**WORK TO COMPLETE**
For this listing, the lines between the one holding "- [5 vue 的异步请求和路由器组件](个人笔记/Vue/vue的异步请求和路由器组件.md)" and the one holding "- [14 PC 项目第 6 天](个人笔记/Vue/14PC项目第6天.md)", inclusive, must be set down exactly.

**GIVEN DATA**
((

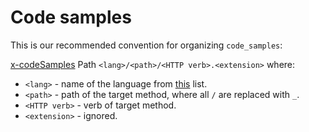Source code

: Code samples
=====

This is our recommended convention for organizing `code_samples`:

[x-codeSamples](https://redocly.com/docs/api-reference-docs/specification-extensions/x-code-samples/)
Path `<lang>/<path>/<HTTP verb>.<extension>` where:
  * `<lang>` - name of the language from [this](https://github.com/github-linguist/linguist/blob/master/lib/linguist/popular.yml) list.
  * `<path>` - path of the target method, where all `/` are replaced with `_`.
  * `<HTTP verb>` - verb of target method.
  * `<extension>` - ignored.
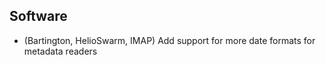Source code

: ## Software

- (Bartington, HelioSwarm, IMAP) Add support for more date formats for metadata readers
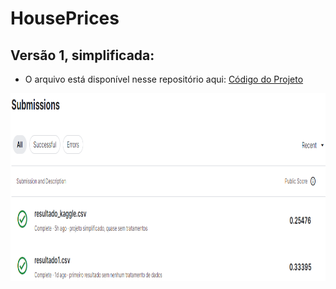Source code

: # HousePrices

## Versão 1, simplificada:
- O arquivo está disponível nesse repositório aqui:
  <a href="https://github.com/ZeyOliveira/HousePrices/blob/main/projeto_simplificado.ipynb">Código do Projeto</a>
<img width="900" height="300" src="https://github.com/ZeyOliveira/HousePrices/blob/main/imagens/Captura_submissons.PNG"/>
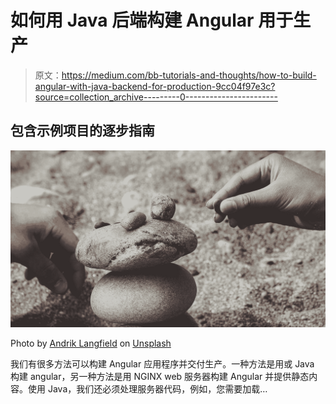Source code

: # 如何用 Java 后端构建 Angular 用于生产

> 原文：<https://medium.com/bb-tutorials-and-thoughts/how-to-build-angular-with-java-backend-for-production-9cc04f97e3c?source=collection_archive---------0----------------------->

## 包含示例项目的逐步指南

![](img/090204c2f6e490e09775e0e16eaa207b.png)

Photo by [Andrik Langfield](https://unsplash.com/@andriklangfield?utm_source=medium&utm_medium=referral) on [Unsplash](https://unsplash.com?utm_source=medium&utm_medium=referral)

我们有很多方法可以构建 Angular 应用程序并交付生产。一种方法是用或 Java 构建 angular，另一种方法是用 NGINX web 服务器构建 Angular 并提供静态内容。使用 Java，我们还必须处理服务器代码，例如，您需要加载…
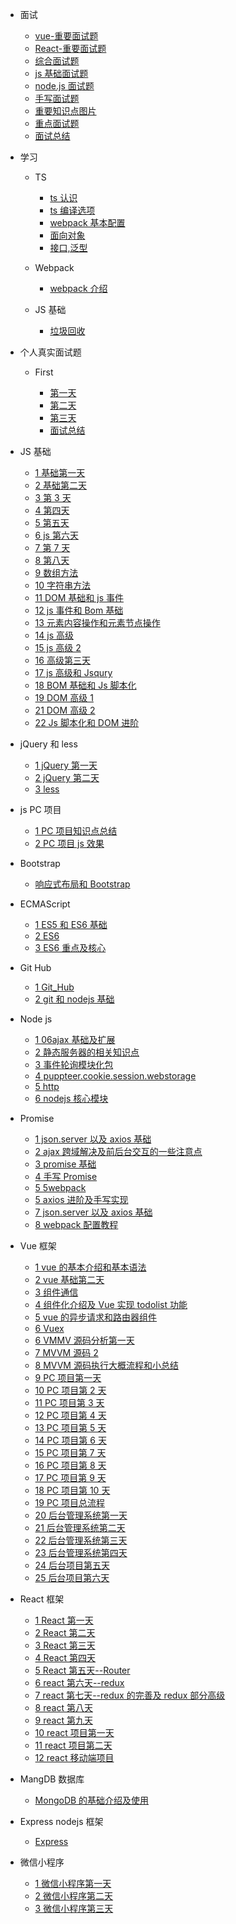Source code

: <!-- docs/_sidebar.md -->
<!-- 侧边栏配置,相当于设置对应的路径,侧边栏就会进行显示 -->

<!-- -[首页](zh-cn/)

&nbsp;&nbsp;&nbsp; # [首页](zh-cn/)

- **分隔 2：**
<p marginLeft="100px">12321</p>

## Header

- [指南](test1/7.3) -[首页](zh-cn/) -->

- 面试

  - [vue-重要面试题](面试/Vue/vue.md)
  - [React-重要面试题](面试/React/react.md)
  - [综合面试题](面试/综合面试题/js-高级.md)
  - [js 基础面试题](面试/Js基础/js.md)
  - [node.js 面试题](面试/NodeJs/nodejs.md)
  - [手写面试题](面试/笔试手写题/code.md)
  - [重要知识点图片](面试/重要知识点图片/重要图片.md)
  - [重点面试题](面试/重点面试题/重点面试题.md)
  - [面试总结](面试/面试总结/面试总结.md)

- 学习

  - TS

    - [ts 认识](学习/TS/ts认识.md)
    - [ts 编译选项](学习/TS/ts编译选项.md)
    - [webpack 基本配置](学习/TS/webpack基本配置.md)
    - [面向对象](学习/TS/面向对象.md)
    - [接口,泛型](学习/TS/接口,泛型.md)

  - Webpack

    - [webpack 介绍](学习/webpack/webpack介绍.md)

  - JS 基础

    - [垃圾回收](学习/JS基础/垃圾回收.md)

- 个人真实面试题

  - First

    - [第一天](个人真实面试/first/第一天.md)
    - [第二天](个人真实面试/first/第二天.md)
    - [第三天](个人真实面试/first/第三天.md)
    - [面试总结](个人真实面试/first/面试总结.md)

- JS 基础

  - [1 基础第一天](个人笔记/JS/7.1js第一天.md)
  - [2 基础第二天](个人笔记/JS/7.3js基础第二天.md)
  - [3 第 3 天](个人笔记/JS/7.4js第3天.md)
  - [4 第四天](个人笔记/JS/7.6js第四天.md)
  - [5 第五天](个人笔记/JS/7.7js第五天.md)
  - [6 js 第六天](个人笔记/JS/7.8js第六天.md)
  - [7 第 7 天](个人笔记/JS/7.10js第7天.md)
  - [8 第八天](个人笔记/JS/7.11js第八天.md)
  - [9 数组方法](个人笔记/JS/数组方法.md)
  - [10 字符串方法](个人笔记/JS/字符串方法.md)
  - [11 DOM 基础和 js 事件](个人笔记/JS/10DOM基础和js事件.md)
  - [12 js 事件和 Bom 基础](个人笔记/JS/12js事件和bom基础.md)
  - [13 元素内容操作和元素节点操作](个人笔记/JS/15元素内容操作和元素节点操作.md)
  - [14 js 高级](个人笔记/JS/18js高级.md)
  - [15 js 高级 2](个人笔记/JS/19js高级2.md)
  - [16 高级第三天](个人笔记/JS/20js高级第三天.md)
  - [17 js 高级和 Jsqury](个人笔记/JS/21js高级和Jsqury.md)
  - [18 BOM 基础和 Js 脚本化](个人笔记/JS/BOM基础和js脚本化.md)
  - [19 DOM 高级 1](个人笔记/JS/DOM1高级.md)
  - [21 DOM 高级 2](个人笔记/JS/DOM2高级.md)
  - [22 Js 脚本化和 DOM 进阶](个人笔记/JS/js脚本化和DOM进阶.md)

- jQuery 和 less

  - [1 jQuery 第一天](个人笔记/jQuery和less/22jQuery第一天.md)
  - [2 jQuery 第二天](个人笔记/jQuery和less/23jQuary第二天.md)
  - [3 less](个人笔记/jQuery和less/24less.md)

- js PC 项目

  - [1 PC 项目知识点总结](个人笔记/PC_Project/知识点总结.md)
  - [2 PC 项目 js 效果](个人笔记/PC_Project/PC项目js效果.md)

- Bootstrap

  - [ 响应式布局和 Bootstrap](个人笔记/Bootstrap/响应式布局和Bootstrap.md)

- ECMAScript

  - [1 ES5 和 ES6 基础](个人笔记/ES5和ES6/ES5和ES6基础.md)
  - [2 ES6](个人笔记/ES5和ES6/ES6.md)
  - [3 ES6 重点及核心](个人笔记/ES5和ES6/ES6重点及核心.md)

- Git Hub

  - [1 Git_Hub](个人笔记/Git_Hub/git.md)
  - [2 git 和 nodejs 基础](个人笔记/Git_Hub/git和nodejs基础.md)

- Node js

  - [1 06ajax 基础及扩展](个人笔记/nodeJs/06ajax基础及扩展.md)
  - [2 静态服务器的相关知识点](个人笔记/nodeJs/静态服务器的相关知识点.md)
  - [3 事件轮询模块化包](个人笔记/nodeJs/事件轮询模块化包.md)
  - [4 puppteer.cookie.session.webstorage](个人笔记/nodeJs/puppteer.cookie.session.webstorage.md)
  - [5 http](个人笔记/nodeJs/http.md)
  - [6 nodejs 核心模块](个人笔记/nodeJs/nodejs核心模块.md)

- Promise

  - [1 json.server 以及 axios 基础](个人笔记/Promise/json.server以及axios基础.md)
  - [2 ajax 跨域解决及前后台交互的一些注意点](个人笔记/Promise/2.ajax跨域解决及前后台交互的一些注意点.md)
  - [3 promise 基础](个人笔记/Promise/3.promise基础.md)
  - [4 手写 Promise](个人笔记/Promise/4.手写Promise.md)
  - [5 5webpack](个人笔记/Promise/5webpack.md)
  - [5 axios 进阶及手写实现](个人笔记/Promise/axios进阶及手写实现.md)
  - [7 json.server 以及 axios 基础](个人笔记/Promise/json.server以及axios基础.md)
  - [8 webpack 配置教程](个人笔记/Promise/webpack配置教程.md)

- Vue 框架

  - [1 vue 的基本介绍和基本语法](个人笔记/Vue/1.vue的基本介绍和基本语法.md)
  - [2 vue 基础第二天](个人笔记/Vue/vue基础第二天.md)
  - [3 组件通信](个人笔记/Vue/组件通信.md)
  - [4 组件化介绍及 Vue 实现 todolist 功能](个人笔记/Vue/组件化介绍及Vue实现todolist功能.md)
  - [5 vue 的异步请求和路由器组件](个人笔记/Vue/vue的异步请求和路由器组件.md)
  - [6 Vuex](个人笔记/Vue/Vuex.md)
  - [6 VMMV 源码分析第一天](个人笔记/Vue/VMMV源码分析第一天.md)
  - [7 MVVM 源码 2](个人笔记/Vue/MVVM源码2.md)
  - [8 MVVM 源码执行大概流程和小总结](个人笔记/Vue/MVVM源码执行大概流程和小总结.md)
  - [9 PC 项目第一天](个人笔记/Vue/9PC项目第一天.md)
  - [10 PC 项目第 2 天](个人笔记/Vue/PC项目第2天.md)
  - [11 PC 项目第 3 天](个人笔记/Vue/PC项目第3天.md)
  - [12 PC 项目第 4 天](个人笔记/Vue/PC项目第4天.md)
  - [13 PC 项目第 5 天](个人笔记/Vue/13PC项目第5天.md)
  - [14 PC 项目第 6 天](个人笔记/Vue/14PC项目第6天.md)
  - [15 PC 项目第 7 天](个人笔记/Vue/PC项目第7天.md)
  - [16 PC 项目第 8 天](个人笔记/Vue/16PC项目第8天.md)
  - [17 PC 项目第 9 天](个人笔记/Vue/17PC项目第9天.md)
  - [18 PC 项目第 10 天](个人笔记/Vue/18PC项目第10天.md)
  - [19 PC 项目总流程](个人笔记/Vue/PC项目流程.md)
  - [20 后台管理系统第一天](个人笔记/Vue/19后台管理系统第一天.md)
  - [21 后台管理系统第二天](个人笔记/Vue/20后台管理系统第二天.md)
  - [22 后台管理系统第三天](个人笔记/Vue/21.后台管理系统第三天.md)
  - [23 后台管理系统第四天](个人笔记/Vue/22后台管理系统第四天.md)
  - [24 后台项目第五天](个人笔记/Vue/23后台项目第五天.md)
  - [25 后台项目第六天](个人笔记/Vue/24后台项目第六天.md)

- React 框架

  - [1 React 第一天](个人笔记/React/1React第一天.md)
  - [2 React 第二天](个人笔记/React/2React第二天.md)
  - [3 React 第三天](个人笔记/React/3React第三天.md)
  - [4 React 第四天](个人笔记/React/4React第四天.md)
  - [5 React 第五天--Router](<个人笔记/React/5React第5天(Router).md>)
  - [6 react 第六天--redux](<个人笔记/React/6react第六天(redux).md>)
  - [7 react 第七天--redux 的完善及 redux 部分高级](<个人笔记/React/7react第七天(redux的完善及redux部分高级).md>)
  - [8 react 第八天](个人笔记/React/8react第八天.md)
  - [9 react 第九天](个人笔记/React/9react第九天.md)
  - [10 react 项目第一天](个人笔记/React/10react项目第一天.md)
  - [11 react 项目第二天](个人笔记/React/11react项目第二天.md)
  - [12 react 移动端项目](个人笔记/React/12react移动端项目.md)

- MangDB 数据库

  - [MongoDB 的基础介绍及使用](个人笔记/MangDb/1MongoDB的基础介绍及使用.md)

- Express nodejs 框架

  - [Express](个人笔记/Express/Express.md)

- 微信小程序

  - [1 微信小程序第一天](个人笔记/微信小程序/1微信小程序第一天.md)
  - [2 微信小程序第二天](个人笔记/微信小程序/2微信小程序第二天.md)
  - [3 微信小程序第三天](个人笔记/微信小程序/3微信小程序项目.md)
  <!-- 🐮 -->
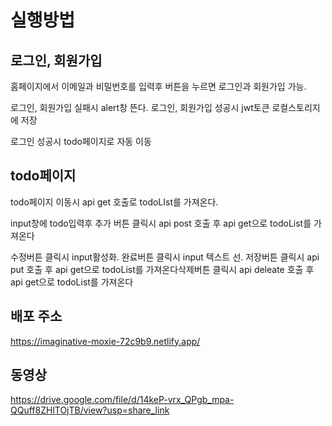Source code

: # 실행방법

## 로그인, 회원가입

홈페이지에서 이메일과 비밀번호를 입력후 버튼을 누르면 로그인과 회원가입 가능.

로그인, 회원가입 실패시 alert창 뜬다. 로그인, 회원가입 성공시 jwt토큰 로컬스토리지에 저장

로그인 성공시 todo페이지로 자동 이동

## todo페이지

todo페이지 이동시 api get 호출로 todoLIst를 가져온다.

input창에 todo입력후 추가 버튼 클릭시 api post 호출 후 api get으로 todoList를 가져온다

수정버튼 클릭시 input활성화. 완료버튼 클릭시 input 텍스트 선. 저장버튼 클릭시 api put 호출 후 api get으로 todoList를 가져온다삭제버튼 클릭시 api deleate 호출 후 api get으로 todoList를 가져온다

## 배포 주소

https://imaginative-moxie-72c9b9.netlify.app/

## 동영상

https://drive.google.com/file/d/14keP-vrx_QPgb_mpa-QQuff8ZHlTOjTB/view?usp=share_link
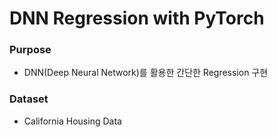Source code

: # DNN Regression with PyTorch

### Purpose
- DNN(Deep Neural Network)를 활용한 간단한 Regression 구현

### Dataset
- California Housing Data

))

**RESPONSE TO THE EXERCISE**
  - [5 vue 的异步请求和路由器组件](个人笔记/Vue/vue的异步请求和路由器组件.md)
  - [6 Vuex](个人笔记/Vue/Vuex.md)
  - [6 VMMV 源码分析第一天](个人笔记/Vue/VMMV源码分析第一天.md)
  - [7 MVVM 源码 2](个人笔记/Vue/MVVM源码2.md)
  - [8 MVVM 源码执行大概流程和小总结](个人笔记/Vue/MVVM源码执行大概流程和小总结.md)
  - [9 PC 项目第一天](个人笔记/Vue/9PC项目第一天.md)
  - [10 PC 项目第 2 天](个人笔记/Vue/PC项目第2天.md)
  - [11 PC 项目第 3 天](个人笔记/Vue/PC项目第3天.md)
  - [12 PC 项目第 4 天](个人笔记/Vue/PC项目第4天.md)
  - [13 PC 项目第 5 天](个人笔记/Vue/13PC项目第5天.md)
  - [14 PC 项目第 6 天](个人笔记/Vue/14PC项目第6天.md)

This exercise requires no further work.